◆ Problem ◆
Go through the entries below and return every line that contains "портфолио".

Source records:
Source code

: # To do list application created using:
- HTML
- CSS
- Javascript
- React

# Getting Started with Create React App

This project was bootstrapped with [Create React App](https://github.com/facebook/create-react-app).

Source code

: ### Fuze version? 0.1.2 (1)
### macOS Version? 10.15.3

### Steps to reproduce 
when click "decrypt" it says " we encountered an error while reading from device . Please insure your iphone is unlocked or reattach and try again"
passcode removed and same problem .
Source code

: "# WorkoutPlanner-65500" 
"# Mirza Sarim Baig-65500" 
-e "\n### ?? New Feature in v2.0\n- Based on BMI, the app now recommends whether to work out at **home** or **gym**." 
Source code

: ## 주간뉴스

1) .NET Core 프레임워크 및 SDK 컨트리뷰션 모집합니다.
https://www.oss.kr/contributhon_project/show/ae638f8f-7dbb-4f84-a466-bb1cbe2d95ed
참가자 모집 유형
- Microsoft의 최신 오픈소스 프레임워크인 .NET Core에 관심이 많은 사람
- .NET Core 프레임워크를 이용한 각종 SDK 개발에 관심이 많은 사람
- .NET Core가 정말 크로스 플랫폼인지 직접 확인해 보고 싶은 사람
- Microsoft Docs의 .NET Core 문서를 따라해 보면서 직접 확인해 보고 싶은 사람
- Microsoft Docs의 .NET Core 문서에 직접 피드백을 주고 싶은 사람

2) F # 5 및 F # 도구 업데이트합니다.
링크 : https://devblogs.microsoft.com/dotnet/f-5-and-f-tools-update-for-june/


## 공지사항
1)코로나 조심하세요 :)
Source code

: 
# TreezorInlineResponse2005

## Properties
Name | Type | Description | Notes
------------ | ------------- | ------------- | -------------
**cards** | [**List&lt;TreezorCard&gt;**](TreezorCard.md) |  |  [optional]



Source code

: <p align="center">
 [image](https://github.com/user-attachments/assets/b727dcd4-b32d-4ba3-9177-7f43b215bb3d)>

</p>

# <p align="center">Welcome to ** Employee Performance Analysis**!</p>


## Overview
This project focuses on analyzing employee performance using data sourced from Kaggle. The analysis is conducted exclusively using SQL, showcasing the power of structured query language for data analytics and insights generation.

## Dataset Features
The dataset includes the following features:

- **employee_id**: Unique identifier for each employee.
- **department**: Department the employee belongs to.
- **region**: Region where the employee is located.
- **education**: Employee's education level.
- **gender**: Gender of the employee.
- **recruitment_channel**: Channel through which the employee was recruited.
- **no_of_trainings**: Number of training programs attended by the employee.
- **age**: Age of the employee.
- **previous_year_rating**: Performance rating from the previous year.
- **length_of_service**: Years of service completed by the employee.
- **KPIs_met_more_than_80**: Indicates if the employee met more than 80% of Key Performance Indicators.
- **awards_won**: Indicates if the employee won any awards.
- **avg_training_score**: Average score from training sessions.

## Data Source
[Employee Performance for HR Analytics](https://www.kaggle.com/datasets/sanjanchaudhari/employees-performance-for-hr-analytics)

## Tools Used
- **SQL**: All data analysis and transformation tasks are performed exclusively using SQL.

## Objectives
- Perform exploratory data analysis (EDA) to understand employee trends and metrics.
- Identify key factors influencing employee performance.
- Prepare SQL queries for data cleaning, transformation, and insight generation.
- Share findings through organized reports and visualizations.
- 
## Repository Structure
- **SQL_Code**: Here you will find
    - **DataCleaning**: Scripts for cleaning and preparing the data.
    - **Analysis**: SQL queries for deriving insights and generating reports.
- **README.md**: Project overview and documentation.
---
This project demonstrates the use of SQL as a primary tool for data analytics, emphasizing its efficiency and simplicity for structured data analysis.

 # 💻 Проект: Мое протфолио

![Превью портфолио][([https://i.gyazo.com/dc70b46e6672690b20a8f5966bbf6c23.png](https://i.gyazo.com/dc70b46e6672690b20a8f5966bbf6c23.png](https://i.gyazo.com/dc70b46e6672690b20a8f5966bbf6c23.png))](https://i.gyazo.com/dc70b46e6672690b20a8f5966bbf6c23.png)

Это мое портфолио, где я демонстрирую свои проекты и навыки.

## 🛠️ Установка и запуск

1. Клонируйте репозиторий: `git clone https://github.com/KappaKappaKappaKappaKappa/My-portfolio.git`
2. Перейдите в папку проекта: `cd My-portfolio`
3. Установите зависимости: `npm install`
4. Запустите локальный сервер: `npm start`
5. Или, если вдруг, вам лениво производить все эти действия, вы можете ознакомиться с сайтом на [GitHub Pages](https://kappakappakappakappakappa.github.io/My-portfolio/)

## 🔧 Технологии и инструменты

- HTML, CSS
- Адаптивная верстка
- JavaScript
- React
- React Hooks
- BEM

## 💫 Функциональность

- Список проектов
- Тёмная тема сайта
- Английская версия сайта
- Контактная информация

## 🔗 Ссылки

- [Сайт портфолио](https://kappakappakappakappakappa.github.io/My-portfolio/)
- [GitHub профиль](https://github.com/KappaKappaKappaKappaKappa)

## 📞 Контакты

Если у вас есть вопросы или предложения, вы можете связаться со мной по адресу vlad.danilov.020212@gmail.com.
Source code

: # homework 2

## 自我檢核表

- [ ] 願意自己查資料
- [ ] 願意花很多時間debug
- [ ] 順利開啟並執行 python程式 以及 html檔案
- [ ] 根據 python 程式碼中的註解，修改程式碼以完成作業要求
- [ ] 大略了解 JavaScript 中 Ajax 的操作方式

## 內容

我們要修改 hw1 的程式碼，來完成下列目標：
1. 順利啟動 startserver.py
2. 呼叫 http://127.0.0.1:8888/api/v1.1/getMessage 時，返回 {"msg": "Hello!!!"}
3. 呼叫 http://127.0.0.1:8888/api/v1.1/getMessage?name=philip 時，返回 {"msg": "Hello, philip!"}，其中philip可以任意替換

◆ Solution for this exercise ◆
![Превью портфолио][([https://i.gyazo.com/dc70b46e6672690b20a8f5966bbf6c23.png](https://i.gyazo.com/dc70b46e6672690b20a8f5966bbf6c23.png](https://i.gyazo.com/dc70b46e6672690b20a8f5966bbf6c23.png))](https://i.gyazo.com/dc70b46e6672690b20a8f5966bbf6c23.png)
Это мое портфолио, где я демонстрирую свои проекты и навыки.
- [Сайт портфолио](https://kappakappakappakappakappa.github.io/My-portfolio/)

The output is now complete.